Groupama sinerjisinin özel sağlıkta ve tarımda kendilerine büyük katkı sağladığını belirten Ölken, “Bize müthiş bir bize kaldıraç oldu. Tarım iş kolunu öğrendik. Tarım sadece tarım sigortasından ibaret değil. Çiftçi bir küçük işletme. Traktörü var, malı var, yemi, gübresi, alet edavatı var. Bütün bunlar risk ve artık değerler yukarı çıktı. Türkiye’de tarım iş kolunun korunması gerekiyor ve sigortacı olarak mutlaka bizim burada bir rolümüzün olmalı. Ben bu alanları biraz daha öncelikli görüyorum. Küresel ısınma, iklim değişimi, gıdaya erişim gibi sorunları düşündüğümüzde tarım iş kolunu önemsiyorum” ifadelerini kullandı.

Risk yönetimi önemli

Kurumsal ve ticari işletmelerin karşılaşabileceği risklerin, sadece sigorta kapsamıyla sınırlı olmadığını belirten Ölken, iş sürekliliğini sağlamak için, doğal afetler gibi beklenmeyen durumların yanı sıra komşuluk risklerinin de göz önünde bulundurulması gerektiğine dikkat çekerek “AXA Türkiye bu alanda 20 yılı aşkın bir süredir risk mühendisliği hizmeti sunuyor ve bu hizmeti risk danışmanlığına dönüştürdü. Bu çok önemli. Bunun gibi bizim gibi yatırım yapan şirketler var. İyi ve kötü riskin ayrımı gelişecek. Burada teknolojiden de istifade ediyoruz. Ben bu anlamda AXA grubunun Türkiye’deki yatırım iştahını takdirle karşılıyorum. Yılın son gününde 4 milyara yakın bir sermaye artışı yapıldı. Bunlar bize çok güç veriyor. Öz kaynaklarımızı güçlendiriyor, ödenmiş sermayemizi güçlendiriyor, reasürans bağımlılığımızı azaltıyor ve konservasyonu destekliyor. Ama bütün bunların yanında ticari ve kurumsalda risk yönetimi önemli.
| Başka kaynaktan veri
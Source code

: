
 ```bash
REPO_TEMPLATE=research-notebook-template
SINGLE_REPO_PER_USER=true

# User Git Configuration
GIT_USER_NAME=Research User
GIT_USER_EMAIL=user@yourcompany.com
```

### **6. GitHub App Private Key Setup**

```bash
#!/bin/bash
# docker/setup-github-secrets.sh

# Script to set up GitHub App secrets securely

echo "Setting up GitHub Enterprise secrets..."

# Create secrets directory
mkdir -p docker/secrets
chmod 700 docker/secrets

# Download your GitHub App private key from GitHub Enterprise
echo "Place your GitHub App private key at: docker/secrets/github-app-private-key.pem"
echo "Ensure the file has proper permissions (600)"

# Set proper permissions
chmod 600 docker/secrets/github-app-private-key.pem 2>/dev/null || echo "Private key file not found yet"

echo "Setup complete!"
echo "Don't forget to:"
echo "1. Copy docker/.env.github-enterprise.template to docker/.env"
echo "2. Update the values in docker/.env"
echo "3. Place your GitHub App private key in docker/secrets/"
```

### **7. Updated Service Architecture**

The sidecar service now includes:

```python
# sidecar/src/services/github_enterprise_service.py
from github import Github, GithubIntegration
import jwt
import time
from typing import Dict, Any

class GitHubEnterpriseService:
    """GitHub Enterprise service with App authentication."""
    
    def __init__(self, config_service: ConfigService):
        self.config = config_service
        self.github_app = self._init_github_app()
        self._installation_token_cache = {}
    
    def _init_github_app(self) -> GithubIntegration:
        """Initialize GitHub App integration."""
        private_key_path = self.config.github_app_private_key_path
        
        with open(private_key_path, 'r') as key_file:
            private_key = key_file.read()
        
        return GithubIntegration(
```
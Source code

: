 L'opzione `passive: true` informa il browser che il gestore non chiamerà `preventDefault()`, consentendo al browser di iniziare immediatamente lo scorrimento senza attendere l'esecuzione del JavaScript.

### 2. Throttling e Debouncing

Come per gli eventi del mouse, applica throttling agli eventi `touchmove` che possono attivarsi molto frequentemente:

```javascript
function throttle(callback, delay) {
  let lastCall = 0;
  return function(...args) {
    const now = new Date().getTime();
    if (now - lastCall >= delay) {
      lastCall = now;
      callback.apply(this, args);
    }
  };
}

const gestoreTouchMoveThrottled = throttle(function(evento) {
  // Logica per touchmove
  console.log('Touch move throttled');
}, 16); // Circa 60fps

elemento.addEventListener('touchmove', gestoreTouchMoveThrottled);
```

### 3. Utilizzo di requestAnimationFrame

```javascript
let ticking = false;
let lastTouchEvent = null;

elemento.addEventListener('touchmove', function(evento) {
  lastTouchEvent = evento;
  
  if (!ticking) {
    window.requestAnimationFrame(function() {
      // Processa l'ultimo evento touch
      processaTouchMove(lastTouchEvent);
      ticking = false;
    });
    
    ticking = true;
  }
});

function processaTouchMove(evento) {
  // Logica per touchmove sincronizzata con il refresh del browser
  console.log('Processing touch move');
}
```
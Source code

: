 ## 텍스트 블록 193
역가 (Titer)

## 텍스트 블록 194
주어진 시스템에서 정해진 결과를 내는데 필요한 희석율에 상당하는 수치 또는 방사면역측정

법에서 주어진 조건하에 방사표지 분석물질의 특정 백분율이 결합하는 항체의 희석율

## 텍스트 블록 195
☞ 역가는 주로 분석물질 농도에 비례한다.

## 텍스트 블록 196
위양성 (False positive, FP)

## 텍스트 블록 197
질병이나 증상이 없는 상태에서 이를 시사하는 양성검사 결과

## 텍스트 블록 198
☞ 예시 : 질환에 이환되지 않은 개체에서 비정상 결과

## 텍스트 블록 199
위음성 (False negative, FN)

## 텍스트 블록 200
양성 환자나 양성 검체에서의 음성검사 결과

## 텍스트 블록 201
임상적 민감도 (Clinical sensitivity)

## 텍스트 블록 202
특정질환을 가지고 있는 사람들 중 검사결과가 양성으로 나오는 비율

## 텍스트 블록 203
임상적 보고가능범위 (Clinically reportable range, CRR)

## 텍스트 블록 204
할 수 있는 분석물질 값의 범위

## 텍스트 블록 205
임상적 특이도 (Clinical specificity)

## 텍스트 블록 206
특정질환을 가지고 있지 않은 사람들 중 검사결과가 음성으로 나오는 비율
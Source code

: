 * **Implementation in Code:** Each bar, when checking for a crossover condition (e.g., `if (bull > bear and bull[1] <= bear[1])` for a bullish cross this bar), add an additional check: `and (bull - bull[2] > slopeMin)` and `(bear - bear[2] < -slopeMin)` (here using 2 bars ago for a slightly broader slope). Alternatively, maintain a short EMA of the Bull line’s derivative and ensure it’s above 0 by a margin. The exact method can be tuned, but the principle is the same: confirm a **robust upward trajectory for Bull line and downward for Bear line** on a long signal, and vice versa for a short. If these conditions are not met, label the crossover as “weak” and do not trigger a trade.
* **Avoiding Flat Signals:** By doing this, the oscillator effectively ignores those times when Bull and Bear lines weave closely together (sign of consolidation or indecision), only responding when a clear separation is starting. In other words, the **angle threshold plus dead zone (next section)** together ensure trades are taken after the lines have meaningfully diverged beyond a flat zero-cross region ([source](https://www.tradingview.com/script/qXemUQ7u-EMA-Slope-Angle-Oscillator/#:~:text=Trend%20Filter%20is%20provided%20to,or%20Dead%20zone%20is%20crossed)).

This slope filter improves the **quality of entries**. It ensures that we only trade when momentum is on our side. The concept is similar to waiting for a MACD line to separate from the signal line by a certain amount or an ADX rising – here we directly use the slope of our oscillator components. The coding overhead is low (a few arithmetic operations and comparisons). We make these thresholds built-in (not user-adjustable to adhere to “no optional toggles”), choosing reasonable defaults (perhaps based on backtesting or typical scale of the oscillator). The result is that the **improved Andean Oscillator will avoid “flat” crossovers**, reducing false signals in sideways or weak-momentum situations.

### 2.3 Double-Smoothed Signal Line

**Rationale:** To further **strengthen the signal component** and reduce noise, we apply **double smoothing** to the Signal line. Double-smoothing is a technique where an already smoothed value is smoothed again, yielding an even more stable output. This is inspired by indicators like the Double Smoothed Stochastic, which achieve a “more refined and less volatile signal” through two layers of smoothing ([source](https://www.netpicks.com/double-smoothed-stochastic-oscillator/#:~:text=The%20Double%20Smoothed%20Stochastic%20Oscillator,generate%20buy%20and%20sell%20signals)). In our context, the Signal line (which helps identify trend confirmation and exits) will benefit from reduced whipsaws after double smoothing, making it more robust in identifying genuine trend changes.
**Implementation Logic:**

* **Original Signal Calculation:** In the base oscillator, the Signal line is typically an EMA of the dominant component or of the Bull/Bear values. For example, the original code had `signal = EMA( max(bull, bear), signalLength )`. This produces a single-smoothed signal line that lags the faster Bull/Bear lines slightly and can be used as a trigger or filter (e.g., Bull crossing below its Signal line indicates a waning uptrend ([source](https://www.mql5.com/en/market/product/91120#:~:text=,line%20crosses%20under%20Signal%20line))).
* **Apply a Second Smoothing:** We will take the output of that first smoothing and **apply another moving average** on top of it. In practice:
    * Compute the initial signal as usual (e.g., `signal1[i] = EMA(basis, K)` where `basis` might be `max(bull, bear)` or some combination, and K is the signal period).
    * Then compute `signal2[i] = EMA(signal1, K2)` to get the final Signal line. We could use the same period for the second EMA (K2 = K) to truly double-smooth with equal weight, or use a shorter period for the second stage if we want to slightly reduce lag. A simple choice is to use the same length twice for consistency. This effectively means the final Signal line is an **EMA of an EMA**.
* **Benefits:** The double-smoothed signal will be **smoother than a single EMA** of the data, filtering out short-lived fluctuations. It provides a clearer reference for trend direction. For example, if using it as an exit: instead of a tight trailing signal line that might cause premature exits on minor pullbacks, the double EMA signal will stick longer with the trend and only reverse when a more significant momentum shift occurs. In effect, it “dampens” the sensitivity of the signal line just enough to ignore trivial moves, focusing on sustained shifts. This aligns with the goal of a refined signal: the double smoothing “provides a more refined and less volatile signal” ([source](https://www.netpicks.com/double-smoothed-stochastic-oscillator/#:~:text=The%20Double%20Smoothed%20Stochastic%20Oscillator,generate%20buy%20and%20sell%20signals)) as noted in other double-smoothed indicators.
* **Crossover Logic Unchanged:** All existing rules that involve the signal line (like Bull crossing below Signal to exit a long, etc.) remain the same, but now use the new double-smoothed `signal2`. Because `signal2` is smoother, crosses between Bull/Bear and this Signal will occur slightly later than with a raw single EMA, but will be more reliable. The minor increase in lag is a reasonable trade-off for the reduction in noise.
Bu noktada acentelerimizin de varlık yönetimi anlamında bireysel müşterileri biraz daha detaylı anlaması gerekiyor” dedi.

Daha çok müşteriye ulaşmamız gereken bir dönemdeyiz

Sürdürülebilir gelişim ve büyümeyi hedeflediklerini söyleyen Ölken, şu açıklamayı yaptı: “Buna tutunmamız lazım. AXA Türkiye ve sektördeki müstesna birçok şirket büyümek isteyecektir ve büyüyecektir. Bu iyi haber. Kötü haber ise çok çalışmamız gerektiği. Hiper enflasyon döneminde artan primlerle ortaya çıkan komisyon gelirleri doğal olarak arttı ama artık fiyat artışları belli bir noktadan sonra bir plato yapacak. Hatta bazı branşlarda şimdi aşağı doğru gitmeye başladı. Şimdi o platoda iş yönetirken bizim maliyetlerimizin aşağıya ineceğini bilelim. Çünkü işçilik ücretlerimiz, çalışan ücretlerimiz, genel giderler bir müddettir sabit. Böyle baktığımızda büyümekten başka çare yok. Büyüyebilmek için de kendi bahçemizden başlayacağız. Elimizdeki bütün potansiyele bakacağız. Önümüzdeki 10 yıl içinde dünyanın her noktasında sigortacılar, hizmet sağlayıcılar, perakendeciler ilk kez beş jenerasyona hizmet ve ürün satacaklar. Çok iyi hazırlanmak lazım. Daha çok müşteriye ulaşıp daha çok teklif vermemiz gereken bir dönemdeyiz. Sektör rekabet açısından farklılıklarını ortaya koymalı. Rekabetin tatlı bir şekilde gelişmesi, sektördeki tüm oyuncuların yukarıya doğru ilerlemesini sağlayabilir. Dünyadaki sigorta şirketleri de prim odaklı ve bu durum satın alma gücüyle ilişkili. Ekonominin normalleşmeye başlamasıyla birlikte, fiyat farklarının daralacağı ve hizmet farklılıklarının daha belirgin hale geleceği bir döneme girebiliriz. Bu süreçte, sigorta acentelerinin müşterilere sundukları hizmet daha ön plana çıkacaktır. Acenteler yeniden oyun kurucu rolünü üstlenebilir.” 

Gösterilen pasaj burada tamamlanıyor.